Мою инициацию и освобождение от псов праздновали в доме Эрвина Кулагина. У Кулагина, обеспеченного механиста, был большой домашний промышленный комплекс на внешнем периметре цилиндрического пригорода среднего размера.
Кулагин встретил меня на пороге и вручил золотой ингалятор. Праздник уже был в самом разгаре. Инициацию Полиуглеродная Клика всегда отмечала в полную силу.
Как обычно, при моем появлении все на миг застыли. Во всем были виноваты псы. Потом в голосах появились писклявые нотки от наигранности, люди прикладывались к ингаляторам и напиткам с продуманной элегантностью, а света от каждой улыбки, обращенной в мою сторону, хватило бы на целую команду экспертов из службы безопасности.

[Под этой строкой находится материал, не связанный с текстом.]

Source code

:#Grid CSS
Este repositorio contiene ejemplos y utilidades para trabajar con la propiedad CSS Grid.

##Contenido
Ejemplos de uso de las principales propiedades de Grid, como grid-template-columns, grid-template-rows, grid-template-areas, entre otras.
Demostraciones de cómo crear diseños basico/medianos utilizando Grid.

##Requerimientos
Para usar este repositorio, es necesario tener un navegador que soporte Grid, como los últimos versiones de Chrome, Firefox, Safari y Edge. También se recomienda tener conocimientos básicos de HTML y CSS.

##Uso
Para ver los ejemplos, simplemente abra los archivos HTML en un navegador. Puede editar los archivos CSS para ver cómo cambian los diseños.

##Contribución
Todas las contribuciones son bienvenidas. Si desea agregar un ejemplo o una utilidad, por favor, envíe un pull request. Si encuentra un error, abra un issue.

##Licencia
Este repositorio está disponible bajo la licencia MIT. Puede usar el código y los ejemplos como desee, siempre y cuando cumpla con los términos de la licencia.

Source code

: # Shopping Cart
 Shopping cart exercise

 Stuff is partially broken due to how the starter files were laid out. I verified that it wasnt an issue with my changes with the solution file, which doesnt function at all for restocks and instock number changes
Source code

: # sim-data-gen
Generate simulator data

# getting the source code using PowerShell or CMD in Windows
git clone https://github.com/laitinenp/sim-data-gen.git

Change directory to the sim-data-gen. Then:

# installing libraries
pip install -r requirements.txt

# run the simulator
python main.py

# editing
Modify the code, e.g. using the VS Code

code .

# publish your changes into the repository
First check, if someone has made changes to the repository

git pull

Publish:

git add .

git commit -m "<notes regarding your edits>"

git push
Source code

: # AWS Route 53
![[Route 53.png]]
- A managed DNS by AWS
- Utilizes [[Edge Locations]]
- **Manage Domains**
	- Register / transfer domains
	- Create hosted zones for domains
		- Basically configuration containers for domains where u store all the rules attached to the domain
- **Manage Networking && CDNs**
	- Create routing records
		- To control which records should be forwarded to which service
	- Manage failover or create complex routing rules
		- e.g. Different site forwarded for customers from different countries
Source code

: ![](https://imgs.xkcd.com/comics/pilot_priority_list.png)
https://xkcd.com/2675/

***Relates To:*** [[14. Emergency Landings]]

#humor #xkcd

Кулагин безжизненно улыбнулся.
– Ландау, рад тебя видеть. Добро пожаловать. Вижу, ты принес Царицыну Долю, – он нарочито бросил взгляд на шкатулку, висящую у меня на бедре.
– Да, – сказал я. У человека под псами нет секретов. Я работал над подарком Царице в течение двух лет с перерывами, и псы записывали все. Они до сих пор записывали все. Для этого их и спроектировали в «Безопасности Царицына Кластера». Два года они записывали каждую секунду моей жизни, все и вся вокруг.
– Может быть, Клике можно взглянуть, – сказал Кулагин. – Как только мы приструним псов, – он подмигнул в бронированную камеру-морду сторожевого пса, потом посмотрел на часы. – Всего час до освобождения. И тогда повеселимся, – он жестом пригласил меня в комнату. – Если что-то понадобится – пользуйся роботами.
Жилище Кулагина было просторным и элегантным, обставленным в классическом стиле и украшенным гигантскими висящими ноготками. Его пригород назывался Пена и был излюбленным районом Клики. Проживая на периметре, Кулагин пользовался ленивым кружением Пены и жил с десятой долей гравитации. Его стены были расчерчены полосами, чтобы предоставить вертикальный ориентир, а места хватало на такую роскошь, как «диваны», «столы», стулья» и другие виды предназначенной для гравитации мебели. Потолок усеивали крючья, с которых десятками висели его любимые ноготки – огромные круглые взрывы благоуханной зелени с цветами размером с мою голову.
Я вошел в комнату и встал за диваном, частично закрывавшим двух бойцовских псов. Подал знак одному из паучьих слуг Кулагина и взял спринцовку с алкоголем, чтобы сгладить ускоряющую интенсивность фенэтиламина из ингалятора.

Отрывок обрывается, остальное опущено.